In a recent case, the Employment Appeal Tribunal (EAT) ruled that the deeming provision contained within s86 of the Employment Rights Act 1996 cannot be relied upon in order to obtain the two years’ qualifying service, where there is a genuine entitlement to summarily dismiss on gross misconduct grounds.
In Lancaster & Duke Limited v Wileman, the Claimant, Ms Wileman, was employed by the respondent as a recruitment consultant. Just days before her two-year “work anniversary” (and therefore the date on which she would have the necessary length of employment to bring an unfair dismissal claim) she was summarily dismissed.
The procedural fairness of this dismissal was considered as there had been no consultation with Ms Wileman prior to her dismissal, she had not been given the chance to explain her behaviour, nor was she provided with any opportunity to appeal the decision.
The dismissal arose because of a fractious relationship between the Claimant and one of the Respondent’s directors, and as a result of her conduct which was alleged to be ‘offensive’. Following the termination of her employment on these grounds, the Claimant lodged a claim for unfair dismissal.
The Respondent argued that the claim should automatically fail as the Claimant did not have the required two years’ service. The Claimant challenged this on the basis that the statutory minimum notice period of one week should be applied to the duration of her employment which would therefore take her ‘over the line’ and allow an unfair dismissal claim to be brought.
With certain limited exceptions, an employee generally needs to have two years’ of continuous, unbroken service to bring a claim of unfair dismissal against his or her employer.
Section 86 of the Employment Rights Act 1996 (ERA) lays down the minimum periods of notice required to terminate a contract of employment. Notwithstanding these minimum periods, Section 86(6) then provides that an employment contract remains terminable without notice on the grounds of conduct.

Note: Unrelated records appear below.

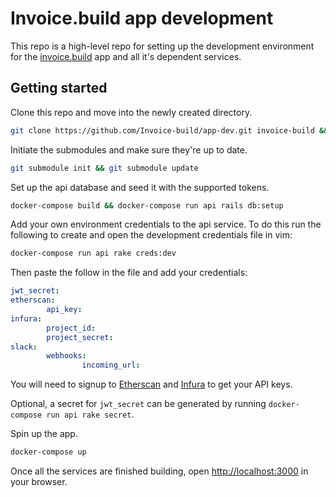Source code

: # Invoice.build app development
This repo is a high-level repo for setting up the development environment for the [invoice.build](https://invoice.build) app and all it's dependent services.

## Getting started
Clone this repo and move into the newly created directory.
```bash
git clone https://github.com/Invoice-build/app-dev.git invoice-build && cd invoice-build
```

Initiate the submodules and make sure they're up to date.
```bash
git submodule init && git submodule update
```

Set up the api database and seed it with the supported tokens.
```bash
docker-compose build && docker-compose run api rails db:setup
```

Add your own environment credentials to the api service. To do this run the following to create and open the development credentials file in vim:
```bash
docker-compose run api rake creds:dev
```

Then paste the follow in the file and add your credentials:
```yaml
jwt_secret: 
etherscan:
        api_key: 
infura:
        project_id: 
        project_secret: 
slack:
        webhooks:
                incoming_url: 
```

You will need to signup to [Etherscan](https://etherscan.io/apis) and [Infura](https://infura.io/) to get your API keys.

Optional, a secret for `jwt_secret` can be generated by running `docker-compose run api rake secret`.

Spin up the app.
```bash
docker-compose up
```

Once all the services are finished building, open [http://localhost:3000](http://localhost:3000) in your browser.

In certain circumstances, an employee dismissed with no notice or less than the statutory minimum notice, can ‘artificially’ extend the effective date of termination (EDT) to the date on which the proper statutory notice would have expired under Section 97(2) of the ERA. This, quite clearly could prove to be of benefit to employees who are dismissed within a week of their two-year anniversary – at which point they gain statutory unfair dismissal rights. The legislation on this point is clear. What is more ambiguous however is the situation where the employee is summarily dismissed. In such circumstances it was uncertain whether or not the provisions of Section 97(2) could be invoked in order for an employee to gain the two years’ continuous service required.
In the first instance, the Employment Tribunal agreed with Ms Wileman and her unfair dismissal complaint was upheld. It held that as Ms Wileman’s employment was terminated less than a week before she reached two years’ continuous service, the legislation meant that the week that represented her statutory notice period required to be added on to the calculation of length of service. This gave Ms Wileman more than two years’ service, and her dismissal was unfair.

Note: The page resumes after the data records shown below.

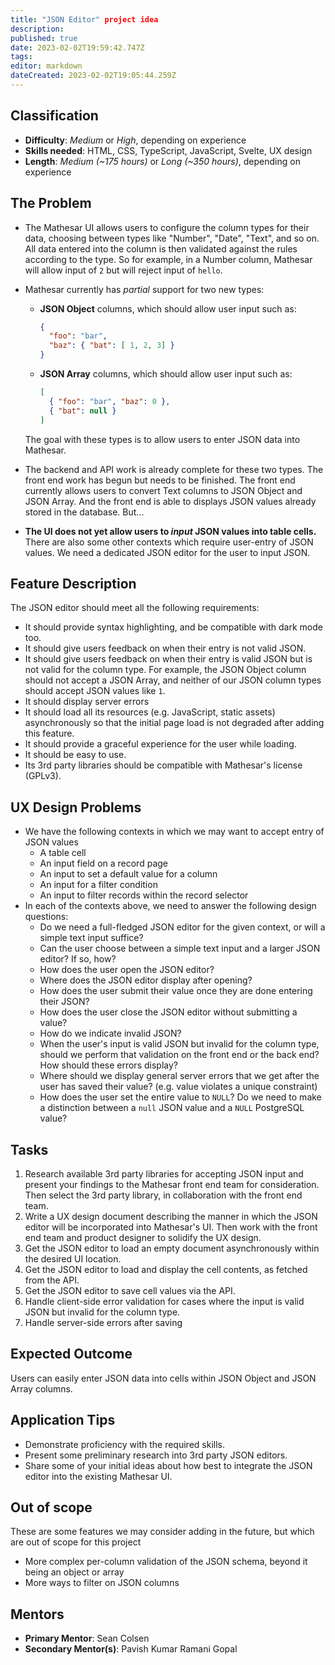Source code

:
 ```yaml
---
title: "JSON Editor" project idea
description: 
published: true
date: 2023-02-02T19:59:42.747Z
tags: 
editor: markdown
dateCreated: 2023-02-02T19:05:44.259Z
---
```


## Classification

- **Difficulty**: *Medium* or *High*, depending on experience
- **Skills needed**: HTML, CSS, TypeScript, JavaScript, Svelte, UX design
- **Length**:  *Medium (~175 hours)* or *Long (~350 hours)*, depending on experience

## The Problem

- The Mathesar UI allows users to configure the column types for their data, choosing between types like "Number", "Date", "Text", and so on. All data entered into the column is then validated against the rules according to the type. So for example, in a Number column, Mathesar will allow input of `2` but will reject input of `hello`.

- Mathesar currently has *partial* support for two new types:

    - **JSON Object** columns, which should allow user input such as:
    
        ```json
        {
          "foo": "bar",
          "baz": { "bat": [ 1, 2, 3] }
        }
        ```

    - **JSON Array** columns, which should allow user input such as:
    
        ```json
        [
          { "foo": "bar", "baz": 0 },
          { "bat": null }
        ]
        ```

    The goal with these types is to allow users to enter JSON data into Mathesar.

- The backend and API work is already complete for these two types. The front end work has begun but needs to be finished. The front end currently allows users to convert Text columns to JSON Object and JSON Array. And the front end is able to displays JSON values already stored in the database. But...

- **The UI does not yet allow users to *input* JSON values into table cells.** There are also some other contexts which require user-entry of JSON values. We need a dedicated JSON editor for the user to input JSON.

## Feature Description

The JSON editor should meet all the following requirements:

- It should provide syntax highlighting, and be compatible with dark mode too.
- It should give users feedback on when their entry is not valid JSON.
- It should give users feedback on when their entry is valid JSON but is not valid for the column type. For example, the JSON Object column should not accept a JSON Array, and neither of our JSON column types should accept JSON values like `1`.
- It should display server errors 
- It should load all its resources (e.g. JavaScript, static assets) asynchronously so that the initial page load is not degraded after adding this feature.
- It should provide a graceful experience for the user while loading.
- It should be easy to use.
- Its 3rd party libraries should be compatible with Mathesar's license (GPLv3).

## UX Design Problems

- We have the following contexts in which we may want to accept entry of JSON values
    - A table cell
    - An input field on a record page
    - An input to set a default value for a column
    - An input for a filter condition
    - An input to filter records within the record selector
- In each of the contexts above, we need to answer the following design questions:
    - Do we need a full-fledged JSON editor for the given context, or will a simple text input suffice?
    - Can the user choose between a simple text input and a larger JSON editor? If so, how?
    - How does the user open the JSON editor?
    - Where does the JSON editor display after opening?
    - How does the user submit their value once they are done entering their JSON?
    - How does the user close the JSON editor without submitting a value?
    - How do we indicate invalid JSON?
    - When the user's input is valid JSON but invalid for the column type, should we perform that validation on the front end or the back end? How should these errors display?
    - Where should we display general server errors that we get after the user has saved their value? (e.g. value violates a unique constraint)
    - How does the user set the entire value to `NULL`? Do we need to make a distinction between a `null` JSON value and a `NULL` PostgreSQL value?

## Tasks

1. Research available 3rd party libraries for accepting JSON input and present your findings to the Mathesar front end team for consideration. Then select the 3rd party library, in collaboration with the front end team.
1. Write a UX design document describing the manner in which the JSON editor will be incorporated into Mathesar's UI. Then work with the front end team and product designer to solidify the UX design.
1. Get the JSON editor to load an empty document asynchronously within the desired UI location.
1. Get the JSON editor to load and display the cell contents, as fetched from the API.
1. Get the JSON editor to save cell values via the API.
1. Handle client-side error validation for cases where the input is valid JSON but invalid for the column type.
1. Handle server-side errors after saving

## Expected Outcome

Users can easily enter JSON data into cells within JSON Object and JSON Array columns.

## Application Tips

- Demonstrate proficiency with the required skills.
- Present some preliminary research into 3rd party JSON editors.
- Share some of your initial ideas about how best to integrate the JSON editor into the existing Mathesar UI.

## Out of scope

These are some features we may consider adding in the future, but which are out of scope for this project

- More complex per-column validation of the JSON schema, beyond it being an object or array
- More ways to filter on JSON columns

## Mentors

- **Primary Mentor**: Sean Colsen
- **Secondary Mentor(s)**: Pavish Kumar Ramani Gopal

The EAT allowed the appeal by the Respondent. In reaching this conclusion the EAT noted that whilst Section 86(1) and Section 86(2) provide the minimum notice periods for termination of an employee’s employment, Section 86(6) ERA 1996 conditions that any such notice period can be treated as being void by either party based on the conduct of the other.

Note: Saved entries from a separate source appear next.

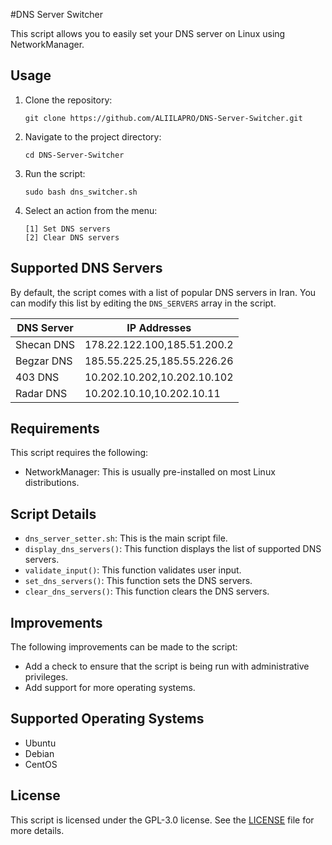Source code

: #DNS Server Switcher

This script allows you to easily set your DNS server on Linux using NetworkManager.

## Usage

1. Clone the repository:

    ```
    git clone https://github.com/ALIILAPRO/DNS-Server-Switcher.git
    ```

2. Navigate to the project directory:

    ```
    cd DNS-Server-Switcher
    ```

3. Run the script:

    ```
    sudo bash dns_switcher.sh
    ```

4. Select an action from the menu:

    ```
    [1] Set DNS servers
    [2] Clear DNS servers
    ```

## Supported DNS Servers

By default, the script comes with a list of popular DNS servers in Iran. You can modify this list by editing the `DNS_SERVERS` array in the script.

| DNS Server   | IP Addresses          |
| ------------ | ---------------------|
| Shecan DNS   | 178.22.122.100,185.51.200.2 |
| Begzar DNS   | 185.55.225.25,185.55.226.26 |
| 403 DNS      | 10.202.10.202,10.202.10.102 |
| Radar DNS    | 10.202.10.10,10.202.10.11 |

## Requirements

This script requires the following:

- NetworkManager: This is usually pre-installed on most Linux distributions.

## Script Details

- `dns_server_setter.sh`: This is the main script file.
- `display_dns_servers()`: This function displays the list of supported DNS servers.
- `validate_input()`: This function validates user input.
- `set_dns_servers()`: This function sets the DNS servers.
- `clear_dns_servers()`: This function clears the DNS servers.

## Improvements

The following improvements can be made to the script:

- Add a check to ensure that the script is being run with administrative privileges.
- Add support for more operating systems.

## Supported Operating Systems

- Ubuntu
- Debian
- CentOS

## License

This script is licensed under the GPL-3.0 license. See the [LICENSE](https://github.com/ALIILAPRO/DNS-Server-Switcher/blob/master/LICENSE) file for more details.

Further, the EAT considered that Section 97(2), which allows the minimum notice period to be applied to reflect the effective date of termination, takes the whole of Section 86 into account when calculating this date, including Section 86(6) relating to the conduct of the parties.
If the Claimant’s summary dismissal had arisen out of her conduct being such that the Respondent could dismiss without notice, the EAT held that she was not then entitled to build up her length of continuous service to be two years or more and, therefore could not bring an unfair dismissal claim.
The EAT therefore allowed the appeal and remitted the case to the Tribunal to consider whether Ms Wileman had been guilty of gross misconduct (which had not been determined in the Tribunal).
The implications of this decision are not as wide-ranging as they may have initially seemed to be. Employers cannot simply label the reason for dismissal as ‘gross misconduct’ to circumvent the application of the statutory extension. The Tribunals will first look to establish whether or not the employer was entitled to dismiss without notice before then attempting to establish whether or not the EDT can be extended. Therefore, a Tribunal will still likely require to hear all the evidence it would hear for an unfair dismissal claim.
Whilst the application of this case will be limited to very specific factual situations, being (i) when an employee has between one year, 51 weeks’ service and two years’ service; and (ii) only when they are dismissed for alleged gross misconduct, it is an interesting interpretation of the statutory provisions and may be useful for employers to remember this exception.